Through ARYSE, I hope to aid youth by helping students identify and achieve their goals. As a previous ESL tutor, I feel that there is always room for improvement, and I can always learn from others; I look forward to learning any new materials, methods, and skills from ARYSE as well. From my previous experience, I enjoyed learning about students’ hobbies and interests outside of school. Whenever possible, I aim to connect learning materials to students’ interests so that the learning experience is more enjoyable (and to make the lesson more fun overall). Additionally, as a college student, I hope to serve as a mentor for any youth, especially girls interested in the STEM field.
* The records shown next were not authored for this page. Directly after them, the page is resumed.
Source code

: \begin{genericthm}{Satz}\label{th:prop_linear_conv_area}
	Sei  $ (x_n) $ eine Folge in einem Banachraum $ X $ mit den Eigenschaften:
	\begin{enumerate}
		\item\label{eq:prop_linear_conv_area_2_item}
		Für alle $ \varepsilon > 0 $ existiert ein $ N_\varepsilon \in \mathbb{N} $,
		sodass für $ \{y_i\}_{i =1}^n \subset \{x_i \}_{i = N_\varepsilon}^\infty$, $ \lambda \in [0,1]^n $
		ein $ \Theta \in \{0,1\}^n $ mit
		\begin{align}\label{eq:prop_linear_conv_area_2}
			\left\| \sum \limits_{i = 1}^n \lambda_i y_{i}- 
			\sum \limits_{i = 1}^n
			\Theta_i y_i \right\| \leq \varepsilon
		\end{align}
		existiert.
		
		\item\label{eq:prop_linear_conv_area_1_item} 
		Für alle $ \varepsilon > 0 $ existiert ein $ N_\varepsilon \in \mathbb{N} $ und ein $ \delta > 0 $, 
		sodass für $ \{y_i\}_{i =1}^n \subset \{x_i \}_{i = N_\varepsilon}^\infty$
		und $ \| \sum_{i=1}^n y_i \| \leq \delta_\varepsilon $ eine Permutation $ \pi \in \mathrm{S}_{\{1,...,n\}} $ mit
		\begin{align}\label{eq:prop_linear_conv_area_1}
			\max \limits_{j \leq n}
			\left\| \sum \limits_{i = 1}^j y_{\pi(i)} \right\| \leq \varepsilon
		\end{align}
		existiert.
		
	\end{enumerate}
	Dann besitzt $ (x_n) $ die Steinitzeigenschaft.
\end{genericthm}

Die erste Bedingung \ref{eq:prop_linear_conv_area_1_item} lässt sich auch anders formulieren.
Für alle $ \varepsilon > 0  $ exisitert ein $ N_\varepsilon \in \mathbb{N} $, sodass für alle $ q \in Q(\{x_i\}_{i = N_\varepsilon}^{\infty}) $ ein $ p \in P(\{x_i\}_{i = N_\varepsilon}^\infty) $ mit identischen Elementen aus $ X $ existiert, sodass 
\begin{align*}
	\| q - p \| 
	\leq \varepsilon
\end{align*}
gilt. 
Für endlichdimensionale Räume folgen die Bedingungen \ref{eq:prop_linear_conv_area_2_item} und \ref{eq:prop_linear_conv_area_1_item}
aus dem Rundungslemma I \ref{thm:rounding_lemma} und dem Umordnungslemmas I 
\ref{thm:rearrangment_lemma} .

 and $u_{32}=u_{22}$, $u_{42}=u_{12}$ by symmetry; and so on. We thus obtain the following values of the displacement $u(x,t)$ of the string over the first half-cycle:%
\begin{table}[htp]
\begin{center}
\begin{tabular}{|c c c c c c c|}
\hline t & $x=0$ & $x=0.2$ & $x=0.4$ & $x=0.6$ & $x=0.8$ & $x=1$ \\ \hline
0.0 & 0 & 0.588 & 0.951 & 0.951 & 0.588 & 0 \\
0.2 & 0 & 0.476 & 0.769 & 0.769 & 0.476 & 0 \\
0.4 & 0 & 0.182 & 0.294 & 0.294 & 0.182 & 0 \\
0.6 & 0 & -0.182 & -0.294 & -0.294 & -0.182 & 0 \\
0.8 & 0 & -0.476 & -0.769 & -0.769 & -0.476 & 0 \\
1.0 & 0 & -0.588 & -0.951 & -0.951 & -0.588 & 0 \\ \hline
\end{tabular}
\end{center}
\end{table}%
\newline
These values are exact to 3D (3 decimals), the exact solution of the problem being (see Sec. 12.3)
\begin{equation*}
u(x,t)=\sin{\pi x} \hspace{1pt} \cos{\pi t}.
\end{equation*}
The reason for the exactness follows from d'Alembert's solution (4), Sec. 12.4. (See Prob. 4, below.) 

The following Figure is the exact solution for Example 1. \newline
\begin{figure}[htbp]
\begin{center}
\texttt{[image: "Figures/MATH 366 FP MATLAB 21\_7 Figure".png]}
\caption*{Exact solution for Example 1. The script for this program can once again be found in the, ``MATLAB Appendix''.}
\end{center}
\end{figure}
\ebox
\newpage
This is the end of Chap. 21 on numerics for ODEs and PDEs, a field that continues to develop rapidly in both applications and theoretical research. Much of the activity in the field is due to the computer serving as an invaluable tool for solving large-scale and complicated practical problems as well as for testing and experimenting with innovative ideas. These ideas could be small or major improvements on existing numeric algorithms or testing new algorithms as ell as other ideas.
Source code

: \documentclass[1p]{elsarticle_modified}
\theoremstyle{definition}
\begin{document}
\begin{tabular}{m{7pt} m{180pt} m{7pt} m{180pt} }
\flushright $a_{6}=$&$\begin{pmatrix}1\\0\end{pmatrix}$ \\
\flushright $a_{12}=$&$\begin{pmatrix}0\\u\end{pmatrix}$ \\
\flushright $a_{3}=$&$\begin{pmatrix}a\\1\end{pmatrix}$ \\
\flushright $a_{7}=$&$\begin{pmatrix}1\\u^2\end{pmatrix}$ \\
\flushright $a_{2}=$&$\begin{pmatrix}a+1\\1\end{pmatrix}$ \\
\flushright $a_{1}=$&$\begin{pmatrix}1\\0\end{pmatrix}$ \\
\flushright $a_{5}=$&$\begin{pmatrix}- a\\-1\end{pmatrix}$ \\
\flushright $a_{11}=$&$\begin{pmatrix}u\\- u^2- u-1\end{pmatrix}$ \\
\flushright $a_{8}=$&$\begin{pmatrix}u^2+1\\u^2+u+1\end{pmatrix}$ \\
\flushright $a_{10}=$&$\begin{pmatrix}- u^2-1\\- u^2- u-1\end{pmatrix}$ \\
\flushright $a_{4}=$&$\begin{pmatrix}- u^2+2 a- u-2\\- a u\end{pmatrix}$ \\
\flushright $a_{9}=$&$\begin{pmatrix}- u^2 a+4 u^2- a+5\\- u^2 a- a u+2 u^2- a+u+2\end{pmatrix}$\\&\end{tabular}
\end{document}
ARYSE is an enriching organization for immigrant and refugee youth, but also for those who are offered this wonderful opportunity to interact with these bright and creative students. I believe that my involvement in ARYSE will help me grow as well. Personally, I love teaching ESL, especially seeing the “aha moment” on students’ faces when they finally understand a complex or difficult topic. While previously teaching ESL, I enjoyed learning about students’ cultures and shared experiences across cultural lines; I look forward to that aspect in this experience as well. Academically, I hope to further practice the skill of rephrasing complex words and phrases in multiple ways until they are comprehensible. I feel that this is an important skill to have in any career. I am also learning a second language myself (Spanish), and teaching English to non-native speakers often helps me see and understand parallels between my learning and theirs. Professionally, I believe that this experience will help me understand the diversity of people in medically underserved communities. Moreover, I believe that understanding of one’s background is instrumental in understanding their health and fostering communication.
I am ecstatic to intern with ARYSE this summer and can’t wait to start!